→ Assigned task: With the line containing "a_n = a$ und" as the final line, restate exactly every line of the data below from the first one onward, and copy no pictures.

→ Saved entries:
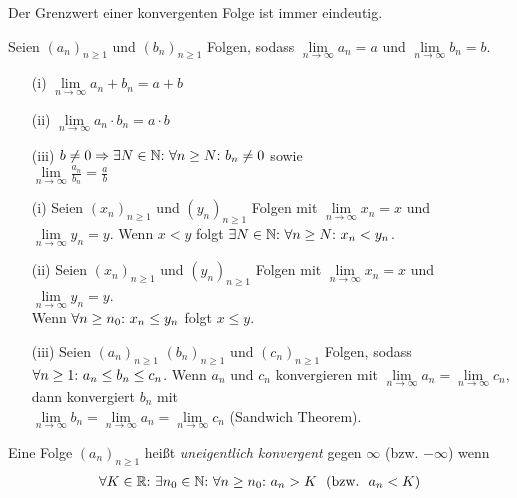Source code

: \begin{framedthm}
	Der Grenzwert einer konvergenten Folge ist immer eindeutig.
\end{framedthm}

\begin{framedthm}
	Seien $(a_n)_{n\geq 1}$ und $(b_n)_{n\geq 1}$ Folgen, sodass $\lim\limits_{n \to \infty} a_n = a$ und $\lim\limits_{n \to \infty} b_n = b$.
	\begin{enumerate}
		\item[(i)]  $\lim\limits_{n \to \infty} a_n + b_n = a + b$
		\item[(ii)]  $\lim\limits_{n \to \infty} a_n \cdot b_n = a \cdot b$
		\item[(iii)] $b \neq 0 \Rightarrow \exists N \in \mathbb{N}{:}\  \forall n \geq N{:}\  b_n \neq 0$ sowie \\
		$\lim\limits_{n \to \infty} \frac{a_n}{b_n} = \frac{a}{b}$ 
	\end{enumerate}
	
\end{framedthm}

\begin{framedthm}
	\begin{enumerate}
		\item[(i)] Seien $(x_n)_{n\geq 1}$ und $(y_n)_{n\geq 1}$ Folgen mit $\lim\limits_{n \to \infty} x_n = x$ und $\lim\limits_{n \to \infty} y_n = y$. Wenn $x < y$ folgt $\exists N \in \mathbb{N}{:}\  \forall n \geq N{:}\  x_n < y_n$.
		\item[(ii)] Seien $(x_n)_{n\geq 1}$ und $(y_n)_{n\geq 1}$ Folgen mit $\lim\limits_{n \to \infty} x_n = x$ und $\lim\limits_{n \to \infty} y_n = y$.\\Wenn $\forall n \geq n_0{:}\  x_n \leq y_n$ folgt $x \leq y$.
		\item[(iii)] Seien $(a_n)_{n\geq 1}$ $(b_n)_{n\geq 1}$ und $(c_n)_{n\geq 1}$ Folgen, sodass $\forall n\geq 1{:}\  a_n \leq b_n \leq c_n$. Wenn $a_n$ und $c_n$ konvergieren mit $\lim\limits_{n \to \infty} a_n = \lim\limits_{n \to \infty} c_n$, dann konvergiert $b_n$ mit\\$\lim\limits_{n \to \infty} b_n = \lim\limits_{n \to \infty} a_n = \lim\limits_{n \to \infty} c_n$ (Sandwich Theorem).
	\end{enumerate}
\end{framedthm}

\begin{frameddefn}
	Eine Folge $(a_n)_{n\geq 1}$ heißt \textit{uneigentlich konvergent} gegen $\infty$ (bzw. $-\infty$) wenn 
	\begin{align*}
		\forall K \in \mathbb{R}{:}\  \exists n_0 \in \mathbb{N}{:}\  \forall n \geq n_0{:}\  a_n > K\ \ \textrm{(bzw.}\ \  a_n < K\textrm{)}
	\end{align*}
	
\end{frameddefn}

→ Result of the exercise:
Source code

: \begin{framedthm}
	Der Grenzwert einer konvergenten Folge ist immer eindeutig.
\end{framedthm}

\begin{framedthm}
	Seien $(a_n)_{n\geq 1}$ und $(b_n)_{n\geq 1}$ Folgen, sodass $\lim\limits_{n \to \infty} a_n = a$ und $\lim\limits_{n \to \infty} b_n = b$.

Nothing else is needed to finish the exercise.